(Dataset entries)
Content starts

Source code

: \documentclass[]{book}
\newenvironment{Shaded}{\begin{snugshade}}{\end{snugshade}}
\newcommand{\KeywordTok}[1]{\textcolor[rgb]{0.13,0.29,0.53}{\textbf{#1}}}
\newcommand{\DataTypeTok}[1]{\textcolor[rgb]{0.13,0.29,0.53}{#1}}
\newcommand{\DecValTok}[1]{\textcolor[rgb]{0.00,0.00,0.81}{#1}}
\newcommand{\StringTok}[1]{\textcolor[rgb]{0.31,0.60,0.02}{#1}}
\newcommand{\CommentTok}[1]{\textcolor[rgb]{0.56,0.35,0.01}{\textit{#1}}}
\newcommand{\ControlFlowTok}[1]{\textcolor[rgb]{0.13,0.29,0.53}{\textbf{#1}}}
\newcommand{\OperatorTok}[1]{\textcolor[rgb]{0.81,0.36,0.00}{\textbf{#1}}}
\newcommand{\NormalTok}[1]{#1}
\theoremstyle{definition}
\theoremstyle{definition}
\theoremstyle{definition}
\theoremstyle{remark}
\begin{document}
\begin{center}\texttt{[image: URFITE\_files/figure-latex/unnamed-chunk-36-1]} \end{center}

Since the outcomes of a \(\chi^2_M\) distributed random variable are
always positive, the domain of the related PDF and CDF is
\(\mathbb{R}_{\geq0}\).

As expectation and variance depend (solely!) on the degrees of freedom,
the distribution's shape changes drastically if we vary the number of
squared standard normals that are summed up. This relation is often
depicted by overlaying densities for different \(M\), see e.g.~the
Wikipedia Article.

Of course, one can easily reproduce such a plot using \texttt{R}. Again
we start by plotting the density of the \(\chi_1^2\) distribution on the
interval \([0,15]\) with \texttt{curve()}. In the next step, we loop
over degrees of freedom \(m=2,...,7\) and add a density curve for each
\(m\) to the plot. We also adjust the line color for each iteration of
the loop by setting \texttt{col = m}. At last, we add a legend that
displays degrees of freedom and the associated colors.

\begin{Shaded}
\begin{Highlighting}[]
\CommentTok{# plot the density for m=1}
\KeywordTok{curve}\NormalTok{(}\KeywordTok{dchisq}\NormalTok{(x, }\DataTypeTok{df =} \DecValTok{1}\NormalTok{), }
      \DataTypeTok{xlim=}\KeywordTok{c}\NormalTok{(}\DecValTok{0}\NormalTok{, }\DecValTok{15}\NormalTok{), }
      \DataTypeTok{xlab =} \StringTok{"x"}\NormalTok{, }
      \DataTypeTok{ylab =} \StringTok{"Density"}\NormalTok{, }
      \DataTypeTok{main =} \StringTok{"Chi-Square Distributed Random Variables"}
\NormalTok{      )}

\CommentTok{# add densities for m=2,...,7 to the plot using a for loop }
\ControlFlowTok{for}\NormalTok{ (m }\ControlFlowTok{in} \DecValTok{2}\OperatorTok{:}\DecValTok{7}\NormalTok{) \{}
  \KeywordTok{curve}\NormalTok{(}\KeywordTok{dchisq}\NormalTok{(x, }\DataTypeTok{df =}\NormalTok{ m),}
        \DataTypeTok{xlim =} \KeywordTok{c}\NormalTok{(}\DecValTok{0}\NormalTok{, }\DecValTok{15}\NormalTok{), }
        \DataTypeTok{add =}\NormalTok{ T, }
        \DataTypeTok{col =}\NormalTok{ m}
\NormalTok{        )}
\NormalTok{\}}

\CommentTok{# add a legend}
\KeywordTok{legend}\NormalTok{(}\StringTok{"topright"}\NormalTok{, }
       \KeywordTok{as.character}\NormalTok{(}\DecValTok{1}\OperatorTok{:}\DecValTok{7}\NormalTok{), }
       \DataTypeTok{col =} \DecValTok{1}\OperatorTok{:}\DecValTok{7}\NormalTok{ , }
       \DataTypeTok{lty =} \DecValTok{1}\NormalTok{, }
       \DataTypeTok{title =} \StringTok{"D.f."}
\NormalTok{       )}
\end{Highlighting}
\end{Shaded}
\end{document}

Content ends

**EXERCISE GOAL**:
Reading through the records above, report each line in which the string "Shaded" is found.

**SOLVED EXERCISE**:
\newenvironment{Shaded}{\begin{snugshade}}{\end{snugshade}}
\begin{Shaded}
\end{Shaded}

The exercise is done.